What this task involves.
Reproduce, without any change, the span of lines from the opening of the records below to the line containing "column named Point.</span></span>", inclusive.

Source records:
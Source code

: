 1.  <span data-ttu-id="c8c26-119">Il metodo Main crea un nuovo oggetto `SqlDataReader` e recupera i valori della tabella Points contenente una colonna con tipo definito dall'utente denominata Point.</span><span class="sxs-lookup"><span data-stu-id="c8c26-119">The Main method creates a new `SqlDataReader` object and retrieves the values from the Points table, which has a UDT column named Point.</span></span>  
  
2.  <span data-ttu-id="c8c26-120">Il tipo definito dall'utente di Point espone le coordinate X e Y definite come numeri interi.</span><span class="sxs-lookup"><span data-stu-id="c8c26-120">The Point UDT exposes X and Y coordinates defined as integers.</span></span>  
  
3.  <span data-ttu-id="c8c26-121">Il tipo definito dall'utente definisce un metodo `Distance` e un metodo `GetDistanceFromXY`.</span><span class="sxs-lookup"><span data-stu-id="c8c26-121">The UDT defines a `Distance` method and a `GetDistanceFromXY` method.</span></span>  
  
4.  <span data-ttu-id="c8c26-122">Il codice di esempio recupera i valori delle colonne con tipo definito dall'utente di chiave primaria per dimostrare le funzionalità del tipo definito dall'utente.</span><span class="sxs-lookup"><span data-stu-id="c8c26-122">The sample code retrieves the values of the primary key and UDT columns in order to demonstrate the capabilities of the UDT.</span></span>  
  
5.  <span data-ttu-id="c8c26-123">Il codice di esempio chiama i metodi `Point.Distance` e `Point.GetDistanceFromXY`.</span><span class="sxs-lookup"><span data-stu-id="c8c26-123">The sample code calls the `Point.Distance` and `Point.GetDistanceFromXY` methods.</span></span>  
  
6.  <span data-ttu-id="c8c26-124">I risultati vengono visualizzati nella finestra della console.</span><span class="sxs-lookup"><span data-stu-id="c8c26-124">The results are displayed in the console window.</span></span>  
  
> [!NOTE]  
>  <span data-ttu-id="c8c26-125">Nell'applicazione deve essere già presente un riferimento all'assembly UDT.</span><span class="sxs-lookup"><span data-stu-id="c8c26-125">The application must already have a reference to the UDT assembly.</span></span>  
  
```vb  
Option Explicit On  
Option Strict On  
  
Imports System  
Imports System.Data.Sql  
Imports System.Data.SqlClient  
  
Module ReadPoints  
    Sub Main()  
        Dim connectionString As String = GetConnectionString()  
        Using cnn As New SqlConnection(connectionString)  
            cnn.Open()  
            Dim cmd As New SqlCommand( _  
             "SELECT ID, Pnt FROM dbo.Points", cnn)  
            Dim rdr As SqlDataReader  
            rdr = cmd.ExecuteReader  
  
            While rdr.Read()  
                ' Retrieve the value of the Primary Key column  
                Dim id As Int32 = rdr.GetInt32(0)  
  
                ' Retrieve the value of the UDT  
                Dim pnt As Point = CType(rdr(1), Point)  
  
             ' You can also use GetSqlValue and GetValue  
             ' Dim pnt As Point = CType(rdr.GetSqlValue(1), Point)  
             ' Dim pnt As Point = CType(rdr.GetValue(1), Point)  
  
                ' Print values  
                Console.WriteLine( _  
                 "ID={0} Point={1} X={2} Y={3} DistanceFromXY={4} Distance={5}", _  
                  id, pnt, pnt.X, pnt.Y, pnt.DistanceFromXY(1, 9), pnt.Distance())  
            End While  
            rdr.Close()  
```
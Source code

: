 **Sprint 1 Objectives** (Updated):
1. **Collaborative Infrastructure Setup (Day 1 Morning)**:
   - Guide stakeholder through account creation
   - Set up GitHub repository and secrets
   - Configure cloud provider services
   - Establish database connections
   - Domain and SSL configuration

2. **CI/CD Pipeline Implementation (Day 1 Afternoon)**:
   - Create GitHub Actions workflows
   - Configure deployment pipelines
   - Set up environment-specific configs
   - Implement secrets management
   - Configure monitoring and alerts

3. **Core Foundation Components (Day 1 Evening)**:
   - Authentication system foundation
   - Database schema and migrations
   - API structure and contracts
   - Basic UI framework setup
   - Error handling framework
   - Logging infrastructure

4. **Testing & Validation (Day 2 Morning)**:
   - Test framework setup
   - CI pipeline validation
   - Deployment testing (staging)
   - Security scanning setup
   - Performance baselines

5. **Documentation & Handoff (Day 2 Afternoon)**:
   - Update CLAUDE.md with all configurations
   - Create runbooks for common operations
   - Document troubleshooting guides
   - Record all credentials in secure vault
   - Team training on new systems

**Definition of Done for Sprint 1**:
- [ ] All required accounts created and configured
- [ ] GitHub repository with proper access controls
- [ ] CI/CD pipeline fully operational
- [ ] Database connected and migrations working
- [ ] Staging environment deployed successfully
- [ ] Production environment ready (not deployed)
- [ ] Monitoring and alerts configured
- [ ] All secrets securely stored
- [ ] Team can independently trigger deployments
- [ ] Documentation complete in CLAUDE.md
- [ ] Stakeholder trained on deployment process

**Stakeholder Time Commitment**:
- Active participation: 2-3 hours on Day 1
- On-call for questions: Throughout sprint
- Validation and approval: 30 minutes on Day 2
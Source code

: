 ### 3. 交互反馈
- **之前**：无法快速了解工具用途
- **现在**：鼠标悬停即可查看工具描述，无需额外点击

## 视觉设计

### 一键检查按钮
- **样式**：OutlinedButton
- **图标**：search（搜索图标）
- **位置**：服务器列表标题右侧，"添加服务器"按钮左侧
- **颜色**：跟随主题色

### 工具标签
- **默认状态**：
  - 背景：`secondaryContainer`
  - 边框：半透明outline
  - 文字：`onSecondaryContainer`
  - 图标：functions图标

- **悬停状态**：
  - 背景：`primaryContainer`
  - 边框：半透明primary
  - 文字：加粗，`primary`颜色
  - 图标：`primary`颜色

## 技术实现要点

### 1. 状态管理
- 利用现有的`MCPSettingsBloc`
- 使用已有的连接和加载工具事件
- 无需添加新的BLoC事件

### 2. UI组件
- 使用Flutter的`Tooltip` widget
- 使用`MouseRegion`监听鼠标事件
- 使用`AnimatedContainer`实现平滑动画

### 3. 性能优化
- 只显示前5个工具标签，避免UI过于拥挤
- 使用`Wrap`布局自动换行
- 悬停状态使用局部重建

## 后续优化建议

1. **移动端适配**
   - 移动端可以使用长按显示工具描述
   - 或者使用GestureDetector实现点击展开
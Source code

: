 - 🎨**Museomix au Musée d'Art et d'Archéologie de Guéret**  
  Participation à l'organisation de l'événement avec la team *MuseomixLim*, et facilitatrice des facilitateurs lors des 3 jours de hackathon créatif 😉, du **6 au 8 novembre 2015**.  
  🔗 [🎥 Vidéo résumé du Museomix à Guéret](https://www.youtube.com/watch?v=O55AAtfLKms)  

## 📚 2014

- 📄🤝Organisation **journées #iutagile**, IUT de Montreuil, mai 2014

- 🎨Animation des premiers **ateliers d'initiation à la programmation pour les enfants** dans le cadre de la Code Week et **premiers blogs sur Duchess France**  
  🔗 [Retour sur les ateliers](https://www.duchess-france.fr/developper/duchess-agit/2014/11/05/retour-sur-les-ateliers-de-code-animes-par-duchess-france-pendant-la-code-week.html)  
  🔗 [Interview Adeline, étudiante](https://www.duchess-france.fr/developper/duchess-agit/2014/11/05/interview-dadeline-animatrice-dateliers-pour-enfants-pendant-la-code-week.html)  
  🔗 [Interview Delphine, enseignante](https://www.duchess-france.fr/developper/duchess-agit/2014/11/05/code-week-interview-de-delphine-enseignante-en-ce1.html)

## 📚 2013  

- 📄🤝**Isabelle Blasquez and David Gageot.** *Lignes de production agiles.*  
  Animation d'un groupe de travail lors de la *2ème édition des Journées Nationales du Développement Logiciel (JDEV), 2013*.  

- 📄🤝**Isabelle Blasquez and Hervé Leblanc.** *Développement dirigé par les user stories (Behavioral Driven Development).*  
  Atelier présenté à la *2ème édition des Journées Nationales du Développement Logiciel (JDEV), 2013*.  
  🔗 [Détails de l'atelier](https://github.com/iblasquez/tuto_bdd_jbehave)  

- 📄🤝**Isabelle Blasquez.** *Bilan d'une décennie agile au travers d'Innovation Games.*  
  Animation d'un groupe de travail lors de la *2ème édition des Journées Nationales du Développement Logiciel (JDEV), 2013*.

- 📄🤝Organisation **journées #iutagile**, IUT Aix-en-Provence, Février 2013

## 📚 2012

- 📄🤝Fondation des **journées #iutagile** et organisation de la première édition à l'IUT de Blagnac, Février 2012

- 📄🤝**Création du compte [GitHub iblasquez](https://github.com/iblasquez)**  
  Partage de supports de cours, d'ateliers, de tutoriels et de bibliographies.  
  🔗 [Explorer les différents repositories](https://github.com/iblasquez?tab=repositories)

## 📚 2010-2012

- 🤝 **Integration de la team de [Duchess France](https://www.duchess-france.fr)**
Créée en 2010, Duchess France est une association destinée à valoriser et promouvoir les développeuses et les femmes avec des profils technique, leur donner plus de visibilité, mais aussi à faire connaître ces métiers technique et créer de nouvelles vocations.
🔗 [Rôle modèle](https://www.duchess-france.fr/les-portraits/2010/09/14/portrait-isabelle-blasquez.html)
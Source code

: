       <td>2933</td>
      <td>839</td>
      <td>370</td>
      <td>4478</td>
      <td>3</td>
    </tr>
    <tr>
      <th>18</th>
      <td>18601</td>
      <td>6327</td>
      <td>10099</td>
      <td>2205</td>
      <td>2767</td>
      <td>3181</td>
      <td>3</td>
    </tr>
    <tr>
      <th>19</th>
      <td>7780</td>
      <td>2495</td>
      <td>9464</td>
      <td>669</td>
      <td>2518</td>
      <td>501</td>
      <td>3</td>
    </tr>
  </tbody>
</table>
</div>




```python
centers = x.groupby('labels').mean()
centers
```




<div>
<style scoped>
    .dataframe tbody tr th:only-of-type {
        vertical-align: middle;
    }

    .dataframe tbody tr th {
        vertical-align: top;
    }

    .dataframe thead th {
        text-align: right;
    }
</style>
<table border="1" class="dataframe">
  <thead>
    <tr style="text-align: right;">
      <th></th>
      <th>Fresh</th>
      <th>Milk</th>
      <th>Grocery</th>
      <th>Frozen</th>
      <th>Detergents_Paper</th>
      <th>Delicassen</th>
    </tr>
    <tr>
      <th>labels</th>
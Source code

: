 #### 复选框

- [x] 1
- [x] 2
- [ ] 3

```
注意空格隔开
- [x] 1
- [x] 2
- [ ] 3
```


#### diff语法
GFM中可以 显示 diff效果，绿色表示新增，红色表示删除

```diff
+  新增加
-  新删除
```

Response box.
Source code

: 1.  <span data-ttu-id="c8c26-119">Il metodo Main crea un nuovo oggetto `SqlDataReader` e recupera i valori della tabella Points contenente una colonna con tipo definito dall'utente denominata Point.</span><span class="sxs-lookup"><span data-stu-id="c8c26-119">The Main method creates a new `SqlDataReader` object and retrieves the values from the Points table, which has a UDT column named Point.</span></span>  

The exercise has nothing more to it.